• WORK TO COMPLETE: Would you reproduce, without any alteration, the lines from the opening line of the entries through the line that has "of memory (in" in it?

Top of GIVEN DATA

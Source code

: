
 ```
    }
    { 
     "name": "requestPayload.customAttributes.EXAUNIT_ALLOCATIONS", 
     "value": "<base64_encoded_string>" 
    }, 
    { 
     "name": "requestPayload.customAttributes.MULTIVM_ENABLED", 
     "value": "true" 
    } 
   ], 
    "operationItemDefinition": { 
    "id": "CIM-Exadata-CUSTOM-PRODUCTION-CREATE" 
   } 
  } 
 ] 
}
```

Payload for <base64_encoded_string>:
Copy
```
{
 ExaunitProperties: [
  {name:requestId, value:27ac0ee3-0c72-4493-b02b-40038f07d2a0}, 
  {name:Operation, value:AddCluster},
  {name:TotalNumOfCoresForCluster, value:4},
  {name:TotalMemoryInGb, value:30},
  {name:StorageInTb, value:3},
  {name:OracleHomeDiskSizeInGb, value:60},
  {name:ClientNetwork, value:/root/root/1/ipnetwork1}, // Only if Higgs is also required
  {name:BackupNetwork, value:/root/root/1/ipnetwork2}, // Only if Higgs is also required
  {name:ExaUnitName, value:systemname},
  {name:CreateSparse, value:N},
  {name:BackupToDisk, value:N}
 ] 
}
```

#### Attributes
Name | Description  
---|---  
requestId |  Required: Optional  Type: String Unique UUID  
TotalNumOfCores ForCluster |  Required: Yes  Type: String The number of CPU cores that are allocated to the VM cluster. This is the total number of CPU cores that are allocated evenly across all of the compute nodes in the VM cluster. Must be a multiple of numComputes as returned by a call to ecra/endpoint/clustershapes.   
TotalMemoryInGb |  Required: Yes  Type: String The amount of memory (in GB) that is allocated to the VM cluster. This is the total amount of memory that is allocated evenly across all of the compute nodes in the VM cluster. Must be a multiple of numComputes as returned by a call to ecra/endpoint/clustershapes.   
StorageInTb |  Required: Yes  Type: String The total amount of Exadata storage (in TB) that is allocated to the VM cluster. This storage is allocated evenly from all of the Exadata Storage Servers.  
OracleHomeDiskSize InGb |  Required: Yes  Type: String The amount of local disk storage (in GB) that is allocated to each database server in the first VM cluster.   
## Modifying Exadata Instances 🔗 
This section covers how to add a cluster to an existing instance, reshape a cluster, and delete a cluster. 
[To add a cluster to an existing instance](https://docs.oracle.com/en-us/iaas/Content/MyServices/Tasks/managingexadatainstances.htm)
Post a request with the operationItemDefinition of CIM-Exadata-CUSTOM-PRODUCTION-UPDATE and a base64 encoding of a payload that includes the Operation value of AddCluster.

Bottom of GIVEN DATA

• ANSWER BOX:
Source code

:
 ```
    }
    { 
     "name": "requestPayload.customAttributes.EXAUNIT_ALLOCATIONS", 
     "value": "<base64_encoded_string>" 
    }, 
    { 
     "name": "requestPayload.customAttributes.MULTIVM_ENABLED", 
     "value": "true" 
    } 
   ], 
    "operationItemDefinition": { 
    "id": "CIM-Exadata-CUSTOM-PRODUCTION-CREATE" 
   } 
  } 
 ] 
}
```

Payload for <base64_encoded_string>:
Copy
```
{
 ExaunitProperties: [
  {name:requestId, value:27ac0ee3-0c72-4493-b02b-40038f07d2a0}, 
  {name:Operation, value:AddCluster},
  {name:TotalNumOfCoresForCluster, value:4},
  {name:TotalMemoryInGb, value:30},
  {name:StorageInTb, value:3},
  {name:OracleHomeDiskSizeInGb, value:60},
  {name:ClientNetwork, value:/root/root/1/ipnetwork1}, // Only if Higgs is also required
  {name:BackupNetwork, value:/root/root/1/ipnetwork2}, // Only if Higgs is also required
  {name:ExaUnitName, value:systemname},
  {name:CreateSparse, value:N},
  {name:BackupToDisk, value:N}
 ] 
}
```

#### Attributes
Name | Description  
---|---  
requestId |  Required: Optional  Type: String Unique UUID  
TotalNumOfCores ForCluster |  Required: Yes  Type: String The number of CPU cores that are allocated to the VM cluster. This is the total number of CPU cores that are allocated evenly across all of the compute nodes in the VM cluster. Must be a multiple of numComputes as returned by a call to ecra/endpoint/clustershapes.   
TotalMemoryInGb |  Required: Yes  Type: String The amount of memory (in GB) that is allocated to the VM cluster. This is the total amount of memory that is allocated evenly across all of the compute nodes in the VM cluster. Must be a multiple of numComputes as returned by a call to ecra/endpoint/clustershapes.   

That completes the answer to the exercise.